Researchers from the Royal Academy of Engineering have warned that an over-reliance on Global Positioning Systems could lead to a breakdown in critical UK systems, if they are interrupted by man-made or natural interference.
The Royal of Academy of Engineers has warned against over-reliance on GPS, which will soon be supplemented by the Galileo satellite system. Photo credit: ESA/J Huart
As well as being commonplace in smartphones and other consumer technology, global satellite radio navigation systems such as Global Positioning Systems (GPS) are used in a variety of other platforms. They have non-critical uses, such as for tracking haulage and deliveries, and critical applications, such as in financial institutions and for emergency services.
"GPS and other Global Navigation Space Systems (GNSS) are so useful and so cheap to build into equipment that we have become almost blindly reliant on the data they give us," Martyn Thomas, chairman of the academy's GNSS working group, said in a statement on Tuesday. "A significant failure of GPS could cause lots of services to fail at the same time, including many that are thought to be completely independent of each other."
GPS signals can be easily affected by natural events, such as solar flares, or by deliberate interference from devices such as GPS jammers. The researchers pointed out two factors that enhance the interference risk: first, jamming technology is freely available to buy as the result of a legal loophole; and second, GPS relies on a relatively weak signal sent from up to 12,000 miles away.
The report warns that many key infrastructure systems are potentially vulnerable to attack. For example, GPS technology is used widely in financial institutions that need transaction time stamps that are accurate to thousandths or even millionths of a second.
As opportunities arise for criminals to make money, avoid costs or avoid detection, it is known that significant effort will be directed towards attacking GNSS-based systems. – Royal Academy of Engineering report
"As opportunities arise for criminals to make money, avoid costs or avoid detection, it is known that significant effort will be directed towards attacking GNSS-based systems," the report said.
In one scenario described by the researchers, criminals could jam GNSS-based tracking of a vehicle to evade road user charges or to stop supervisors from following the driver's movements. Other examples were rebroadcasting a GNSS signal to misreport a position and spoofing a signal to deceive a tracking device.
In a review of the European satellite radio navigation programmes on 18 January, the European Commission estimated that an "€800bn (£688.6bn) chunk" of the region's economy is dependent on GNSS, the report noted.

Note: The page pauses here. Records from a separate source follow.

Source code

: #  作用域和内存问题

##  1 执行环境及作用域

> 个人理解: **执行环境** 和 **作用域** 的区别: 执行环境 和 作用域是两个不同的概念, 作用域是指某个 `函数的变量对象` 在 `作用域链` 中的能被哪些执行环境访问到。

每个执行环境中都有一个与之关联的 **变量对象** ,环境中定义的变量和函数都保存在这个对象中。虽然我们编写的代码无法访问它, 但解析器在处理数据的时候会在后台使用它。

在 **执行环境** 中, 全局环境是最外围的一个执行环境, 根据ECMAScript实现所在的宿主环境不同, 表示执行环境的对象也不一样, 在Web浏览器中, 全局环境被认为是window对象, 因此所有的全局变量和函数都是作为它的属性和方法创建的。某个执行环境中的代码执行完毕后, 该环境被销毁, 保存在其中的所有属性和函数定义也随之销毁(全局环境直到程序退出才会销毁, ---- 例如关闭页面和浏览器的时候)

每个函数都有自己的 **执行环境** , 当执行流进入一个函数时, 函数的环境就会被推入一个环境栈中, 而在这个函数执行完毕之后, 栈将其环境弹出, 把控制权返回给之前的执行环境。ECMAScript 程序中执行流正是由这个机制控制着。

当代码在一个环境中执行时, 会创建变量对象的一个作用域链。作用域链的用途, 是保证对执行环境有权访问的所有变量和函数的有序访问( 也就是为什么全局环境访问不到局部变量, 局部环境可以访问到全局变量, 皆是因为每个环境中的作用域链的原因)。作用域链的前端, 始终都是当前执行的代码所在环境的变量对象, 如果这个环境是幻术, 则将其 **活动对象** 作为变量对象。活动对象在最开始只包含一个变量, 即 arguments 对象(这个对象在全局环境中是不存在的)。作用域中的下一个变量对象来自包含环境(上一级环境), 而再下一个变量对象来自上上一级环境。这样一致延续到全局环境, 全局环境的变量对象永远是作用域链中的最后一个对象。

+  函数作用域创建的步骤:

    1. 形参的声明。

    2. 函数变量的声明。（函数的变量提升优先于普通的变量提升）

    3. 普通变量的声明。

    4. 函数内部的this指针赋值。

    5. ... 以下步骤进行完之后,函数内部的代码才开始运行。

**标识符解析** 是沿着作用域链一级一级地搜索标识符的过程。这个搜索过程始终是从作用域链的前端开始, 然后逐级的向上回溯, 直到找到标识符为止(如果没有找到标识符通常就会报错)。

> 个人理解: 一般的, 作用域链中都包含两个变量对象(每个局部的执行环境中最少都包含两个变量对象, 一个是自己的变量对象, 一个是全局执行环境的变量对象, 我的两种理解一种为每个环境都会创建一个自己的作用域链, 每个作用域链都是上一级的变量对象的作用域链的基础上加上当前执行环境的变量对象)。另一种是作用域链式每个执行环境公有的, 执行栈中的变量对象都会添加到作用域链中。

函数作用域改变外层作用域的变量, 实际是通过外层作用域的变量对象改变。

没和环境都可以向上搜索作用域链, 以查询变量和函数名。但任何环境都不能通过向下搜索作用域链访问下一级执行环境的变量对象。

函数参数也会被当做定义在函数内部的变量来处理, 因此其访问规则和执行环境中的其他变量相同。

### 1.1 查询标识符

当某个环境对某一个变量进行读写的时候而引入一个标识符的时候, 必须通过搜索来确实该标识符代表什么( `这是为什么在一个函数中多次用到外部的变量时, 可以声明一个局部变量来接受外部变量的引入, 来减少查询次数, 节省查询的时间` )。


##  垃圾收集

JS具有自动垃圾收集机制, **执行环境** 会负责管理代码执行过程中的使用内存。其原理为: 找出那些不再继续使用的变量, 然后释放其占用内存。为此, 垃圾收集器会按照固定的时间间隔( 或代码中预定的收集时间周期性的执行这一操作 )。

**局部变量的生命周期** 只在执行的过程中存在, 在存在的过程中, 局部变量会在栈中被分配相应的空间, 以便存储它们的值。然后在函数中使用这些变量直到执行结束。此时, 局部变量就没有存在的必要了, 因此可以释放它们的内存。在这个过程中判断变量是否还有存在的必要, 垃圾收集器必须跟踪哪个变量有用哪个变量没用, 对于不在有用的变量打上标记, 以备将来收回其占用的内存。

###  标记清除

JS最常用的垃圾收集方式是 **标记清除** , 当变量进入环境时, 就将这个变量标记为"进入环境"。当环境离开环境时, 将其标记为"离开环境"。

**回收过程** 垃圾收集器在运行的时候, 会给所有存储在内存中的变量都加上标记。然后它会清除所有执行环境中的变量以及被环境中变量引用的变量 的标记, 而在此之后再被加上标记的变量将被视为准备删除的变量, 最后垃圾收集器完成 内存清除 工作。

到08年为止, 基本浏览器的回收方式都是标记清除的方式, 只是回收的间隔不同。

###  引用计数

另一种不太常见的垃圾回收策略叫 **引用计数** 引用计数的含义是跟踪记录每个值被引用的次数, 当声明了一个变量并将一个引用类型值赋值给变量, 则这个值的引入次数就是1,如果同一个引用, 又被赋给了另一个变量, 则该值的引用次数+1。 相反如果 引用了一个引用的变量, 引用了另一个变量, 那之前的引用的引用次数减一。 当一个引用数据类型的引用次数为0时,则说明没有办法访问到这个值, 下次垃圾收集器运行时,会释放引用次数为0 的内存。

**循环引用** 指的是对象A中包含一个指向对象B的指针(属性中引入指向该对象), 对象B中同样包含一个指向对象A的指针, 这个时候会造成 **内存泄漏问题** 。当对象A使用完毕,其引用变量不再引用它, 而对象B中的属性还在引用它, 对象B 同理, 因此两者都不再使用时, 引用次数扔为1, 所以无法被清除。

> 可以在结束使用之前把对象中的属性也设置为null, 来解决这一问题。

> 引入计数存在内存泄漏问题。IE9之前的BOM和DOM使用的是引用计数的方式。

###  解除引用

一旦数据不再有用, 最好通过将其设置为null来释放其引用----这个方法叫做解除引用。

In addition, the researchers said that minor inaccuracies in the reporting of GPS locations often pose a more significant risk than major failures that would lead to a switch to backup systems.
"The severity of the errors may be so large as to give noticeably suspect results which can immediately be identified by the users, but the real threat lies in dangerously misleading results which may not seem obviously wrong — a ship directed slightly off course by faulty data could steer it into danger," the academy warned.
The risk can be mitigated in the short term by the use of hold-over clocks that can accurately keep time, said Bob Cockshott, director of the Digital Systems Knowledge Transfer Network.
In the long term, the introduction of an independent technology, such as a Positioning, Navigation and Timing (PNT) system, would help, he added. In the UK, work is being carried out on a land-based system called eLoran, which can act as a complementary backup for GNSS systems.
"It [eLoran] is high-power, low frequency and can penetrate buildings much more effectively [than GPS]. GPS is more effective if the right backup system is in place," Cockshott told ZDNet UK.
Another move that would mitigate the risk, according to the Royal Academy of Engineering, would be to close the loophole that allows the import, advertisement and possession of GPS-jamming equipment.
The EU is building the Galileo satellite system, which is intended as an alternative to the US-controlled GPS constellation for providing geolocation services for emergency and critical systems. Galileo will use an encrypted signal in an attempt to thwart threats to infrastructure. However, Thomas said that while Galileo will help improve the situation, it is not a fix.
"The deployment of Europe's Galileo system will greatly improve the resilience of the combined GPS/Galileo system, but many of the vulnerabilities we have identified in this report will remain," he said. "No one has a complete picture of the many ways in which we have become dependent on weak signals 12,000 miles above us."